Co-ops, which serve some 42 million people in the West in Midwest, sourced 32 percent of their electricity from coal two years ago, versus 23 percent for the United States as a whole. This, according to the report, is because co-ops have less motivation to shift to wind and solar because of the lack of investor pressure on them.
This, however, seems to be changing, as some co-ops want to make the transition. This is creating internal tensions in the electric co-op industry, the WSJ notes, and some co-ops are breaking away.

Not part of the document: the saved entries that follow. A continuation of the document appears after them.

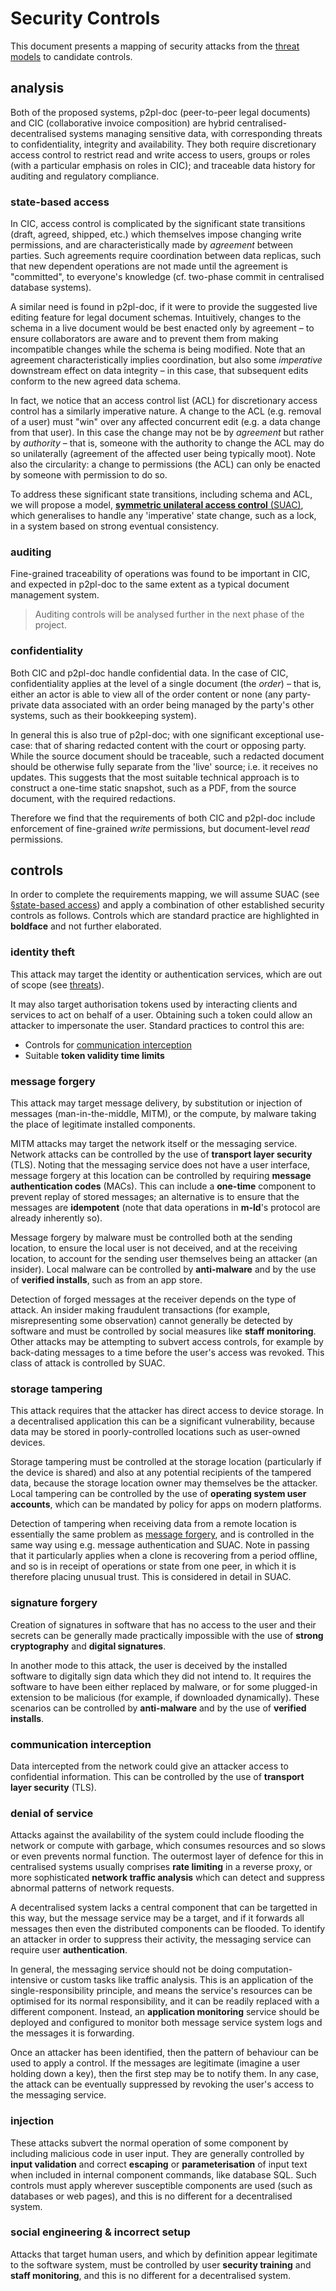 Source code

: # Security Controls

This document presents a mapping of security attacks from the [threat models](../threats) to candidate controls.

## analysis

Both of the proposed systems, p2pl-doc (peer-to-peer legal documents) and CIC (collaborative invoice composition) are hybrid centralised-decentralised systems managing sensitive data, with corresponding threats to confidentiality, integrity and availability. They both require discretionary access control to restrict read and write access to users, groups or roles (with a particular emphasis on roles in CIC); and traceable data history for auditing and regulatory compliance.

### state-based access

In CIC, access control is complicated by the significant state transitions (draft, agreed, shipped, etc.) which themselves impose changing write permissions, and are characteristically made by _agreement_ between parties. Such agreements require coordination between data replicas, such that new dependent operations are not made until the agreement is "committed", to everyone's knowledge (cf. two-phase commit in centralised database systems).

A similar need is found in p2pl-doc, if it were to provide the suggested live editing feature for legal document schemas. Intuitively, changes to the schema in a live document would be best enacted only by agreement – to ensure collaborators are aware and to prevent them from making incompatible changes while the schema is being modified. Note that an agreement characteristically implies coordination, but also some _imperative_ downstream effect on data integrity – in this case, that subsequent edits conform to the new agreed data schema.

In fact, we notice that an access control list (ACL) for discretionary access control has a similarly imperative nature. A change to the ACL (e.g. removal of a user) must "win" over any affected concurrent edit (e.g. a data change from that user). In this case the change may not be by _agreement_ but rather by _authority_ – that is, someone with the authority to change the ACL may do so unilaterally (agreement of the affected user being typically moot). Note also the circularity: a change to permissions (the ACL) can only be enacted by someone with permission to do so.

To address these significant state transitions, including schema and ACL, we will propose a model, [**symmetric unilateral access control** (SUAC)](./suac.md), which generalises to handle any 'imperative' state change, such as a lock, in a system based on strong eventual consistency.

### auditing

Fine-grained traceability of operations was found to be important in CIC, and expected in p2pl-doc to the same extent as a typical document management system.

>  Auditing controls will be analysed further in the next phase of the project.

### confidentiality

Both CIC and p2pl-doc handle confidential data. In the case of CIC, confidentiality applies at the level of a single document (the _order_) – that is, either an actor is able to view all of the order content or none (any party-private data associated with an order being managed by the party's other systems, such as their bookkeeping system).

In general this is also true of p2pl-doc; with one significant exceptional use-case: that of sharing redacted content with the court or opposing party. While the source document should be traceable, such a redacted document should be otherwise fully separate from the 'live' source; i.e. it receives no updates. This suggests that the most suitable technical approach is to construct a one-time static snapshot, such as a PDF, from the source document, with the required redactions.

Therefore we find that the requirements of both CIC and p2pl-doc include enforcement of fine-grained _write_ permissions, but document-level _read_ permissions.

## controls

In order to complete the requirements mapping, we will assume SUAC (see [§state-based access](#state-based-access)) and apply a combination of other established security controls as follows. Controls which are standard practice are highlighted in **boldface** and not further elaborated.

### identity theft

This attack may target the identity or authentication services, which are out of scope (see [threats](../threats/README.md)).

It may also target authorisation tokens used by interacting clients and services to act on behalf of a user. Obtaining such a token could allow an attacker to impersonate the user. Standard practices to control this are:

- Controls for [communication interception](#communication-interception)
- Suitable **token validity time limits**

### message forgery

This attack may target message delivery, by substitution or injection of messages (man-in-the-middle, MITM), or the compute, by malware taking the place of legitimate installed components.

MITM attacks may target the network itself or the messaging service. Network attacks can be controlled by the use of **transport layer security** (TLS). Noting that the messaging service does not have a user interface, message forgery at this location can be controlled by requiring **message authentication codes** (MACs). This can include a **one-time** component to prevent replay of stored messages; an alternative is to ensure that the messages are **idempotent** (note that data operations in **m-ld**'s protocol are already inherently so).

Message forgery by malware must be controlled both at the sending location, to ensure the local user is not deceived, and at the receiving location, to account for the sending user themselves being an attacker (an insider). Local malware can be controlled by **anti-malware** and by the use of **verified installs**, such as from an app store.

Detection of forged messages at the receiver depends on the type of attack. An insider making fraudulent transactions (for example, misrepresenting some observation) cannot generally be detected by software and must be controlled by social measures like **staff monitoring**. Other attacks may be attempting to subvert access controls, for example by back-dating messages to a time before the user's access was revoked. This class of attack is controlled by SUAC.

### storage tampering

This attack requires that the attacker has direct access to device storage. In a decentralised application this can be a significant vulnerability, because data may be stored in poorly-controlled locations such as user-owned devices.

Storage tampering must be controlled at the storage location (particularly if the device is shared) and also at any potential recipients of the tampered data, because the storage location owner may themselves be the attacker. Local tampering can be controlled by the use of **operating system user accounts**, which can be mandated by policy for apps on modern platforms.

Detection of tampering when receiving data from a remote location is essentially the same problem as [message forgery](#message-forgery), and is controlled in the same way using e.g. message authentication and SUAC. Note in passing that it particularly applies when a clone is recovering from a period offline, and so is in receipt of operations or state from one peer, in which it is therefore placing unusual trust. This is considered in detail in SUAC.

### signature forgery

Creation of signatures in software that has no access to the user and their secrets can be generally made practically impossible with the use of **strong cryptography** and **digital signatures**.

In another mode to this attack, the user is deceived by the installed software to digitally sign data which they did not intend to. It requires the software to have been either replaced by malware, or for some plugged-in extension to be malicious (for example, if downloaded dynamically). These scenarios can be controlled by **anti-malware** and by the use of **verified installs**.

### communication interception

Data intercepted from the network could give an attacker access to confidential information. This can be controlled by the use of **transport layer security** (TLS).

### denial of service

Attacks against the availability of the system could include flooding the network or compute with garbage, which consumes resources and so slows or even prevents normal function. The outermost layer of defence for this in centralised systems usually comprises **rate limiting** in a reverse proxy, or more sophisticated **network traffic analysis** which can detect and suppress abnormal patterns of network requests.

A decentralised system lacks a central component that can be targetted in this way, but the message service may be a target, and if it forwards all messages then even the distributed components can be flooded. To identify an attacker in order to suppress their activity, the messaging service can require user **authentication**.

In general, the messaging service should not be doing computation-intensive or custom tasks like traffic analysis. This is an application of the single-responsibility principle, and means the service's resources can be optimised for its normal responsibility, and it can be readily replaced with a different component. Instead, an **application monitoring** service should be deployed and configured to monitor both message service system logs and the messages it is forwarding.

Once an attacker has been identified, then the pattern of behaviour can be used to apply a control. If the messages are legitimate (imagine a user holding down a key), then the first step may be to notify them. In any case, the attack can be eventually suppressed by revoking the user's access to the messaging service.

### injection

These attacks subvert the normal operation of some component by including malicious code in user input. They are generally controlled by **input validation** and correct **escaping** or **parameterisation** of input text when included in internal component commands, like database SQL. Such controls must apply wherever susceptible components are used (such as databases or web pages), and this is no different for a decentralised system.

### social engineering & incorrect setup

Attacks that target human users, and which by definition appear legitimate to the software system, must be controlled by user **security training** and **staff monitoring**, and this is no different for a decentralised system.
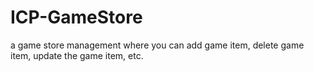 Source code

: # ICP-GameStore
a game store management where you can add game item, delete game item, update the game item, etc.
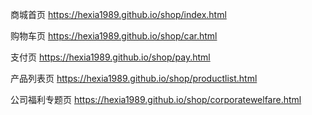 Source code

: 商城首页  https://hexia1989.github.io/shop/index.html

购物车页  https://hexia1989.github.io/shop/car.html

支付页  https://hexia1989.github.io/shop/pay.html

产品列表页  https://hexia1989.github.io/shop/productlist.html

公司福利专题页  https://hexia1989.github.io/shop/corporatewelfare.html

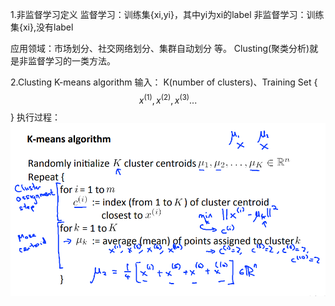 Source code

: 1.非监督学习定义
监督学习：训练集{xi,yi}，其中yi为xi的label
非监督学习：训练集{xi},没有label

应用领域：市场划分、社交网络划分、集群自动划分 等。
Clusting(聚类分析)就是非监督学习的一类方法。

2.Clusting K-means algorithm
输入： K(number of clusters)、Training Set { $$x^{(1)},x^{(2)},x^{(3)}...$$ }
执行过程：
![](/机器学习/images/70.png)
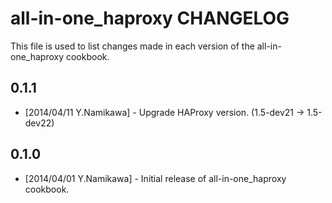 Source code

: all-in-one_haproxy CHANGELOG
============================

This file is used to list changes made in each version of the all-in-one_haproxy cookbook.

0.1.1
-----
- [2014/04/11 Y.Namikawa] - Upgrade HAProxy version. (1.5-dev21 -> 1.5-dev22)

0.1.0
-----
- [2014/04/01 Y.Namikawa] - Initial release of all-in-one_haproxy cookbook.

Be that as it may, it would be really difficult for co-ops to find the money necessary to invest in wind and solar farms: co-ops do not pay federal income taxes, which makes them ineligible for renewable power tax credits. They also cannot raise equity to finance projects because they are owned by their customers. Incidentally, in some parts of America, these same customers are employed in the coal industry.
“The energy transition has been lagging for cooperatives,” the WSJ quoted Duane Highley, chief executive of Tri-State Generation & Transmission Association, a co-op with more than a million customers in New Mexico, Colorado, Wyoming, and Nebraska. “But part of that is because we don’t have the same financial tools.”
Highley told the WSJ some members have left the organization as they seek to focus on cleaner electricity generation. But for many others, it’s more than a question of clean versus dirty, according to Chris Riley, CEO of wholesale electricity trader Guzman Energy, who spoke to the WSJ. It’s a question of hurting local economies, even if the effect is limited in geographical reach.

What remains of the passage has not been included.